Homelessness Through the Eyes of a Seattle Uber Driver-Partner

Driving around Seattle, it’s hard not to notice how much the homelessness crisis is deepening. To most of us, it’s something we confront every day on our way to work. But for the city’s Uber driver-partners, the effects of homelessness on the city are a constant presence.

This year, Wellspring has received a $10,000 grant from Uber, offering our staff and clients free rides to and from our offices. We decided to talk to some of our own Uber driver partners about the effects of homelessness they’ve seen in Seattle.

James said he’d noticed how much things have changed. “It’s worse now than it was a few years ago. Any freeway you get on you’re going to see a tent somewhere.” He described how new visitors to Seattle were shocked by the homelessness situation but that locally “I think most people just ignore it.” He empathized with many of the families experiencing homelessness, saying, “A lot of them have jobs, they just can’t afford to live here.” He summed up his feelings of the homelessness crisis, “There’s a lot of Band-Aids, but no fixes.”

Jafer had similar feelings. He spoke about some of the barriers that many of our clients face when it comes to finding housing. “With landlords the requirements are very high…. I know some people are working, but they’re homeless. They just go in a shelter. They just don’t make enough money, you know? Every year you see more and more homeless.”

Mercedes was our biggest surprise. When we asked her to speak about her experiences, she revealed that at one point she had been homeless. After her husband lost his job, the setback brought on a period of mental illness for him that he found it hard to come back from. Mercedes worked alone to raise her children, and put them through university. But later after becoming ill with diabetes, she lost her own job and home. At that point she found herself bouncing between friends, sleeping on their couches, trying to manage her health, while finding a job and a place to live.

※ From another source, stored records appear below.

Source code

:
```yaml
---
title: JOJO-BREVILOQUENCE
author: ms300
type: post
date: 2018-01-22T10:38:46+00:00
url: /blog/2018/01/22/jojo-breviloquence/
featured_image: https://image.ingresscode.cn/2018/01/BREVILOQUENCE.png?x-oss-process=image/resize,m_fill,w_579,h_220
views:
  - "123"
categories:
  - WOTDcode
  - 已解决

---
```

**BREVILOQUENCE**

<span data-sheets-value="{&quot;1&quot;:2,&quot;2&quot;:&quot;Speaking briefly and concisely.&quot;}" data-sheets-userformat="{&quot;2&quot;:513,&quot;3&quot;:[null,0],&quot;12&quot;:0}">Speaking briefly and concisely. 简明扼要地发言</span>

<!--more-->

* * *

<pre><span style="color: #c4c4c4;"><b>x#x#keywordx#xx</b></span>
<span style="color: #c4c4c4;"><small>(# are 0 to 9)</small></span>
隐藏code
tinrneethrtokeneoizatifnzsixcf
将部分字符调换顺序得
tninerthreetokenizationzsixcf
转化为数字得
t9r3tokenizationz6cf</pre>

Eventually, she found part-time work and a home, but without full-time hours she wasn’t making enough income. Her job as an office manager was only for 5 hours per day, so she decided to drive with Uber for the other three. She loves to drive, because in her own words, “I love people.” She was thankful for Uber for the opportunity to supplement her income. Wellspring Family Services is just as thankful for Uber’s generosity, as we use their grant to support our families.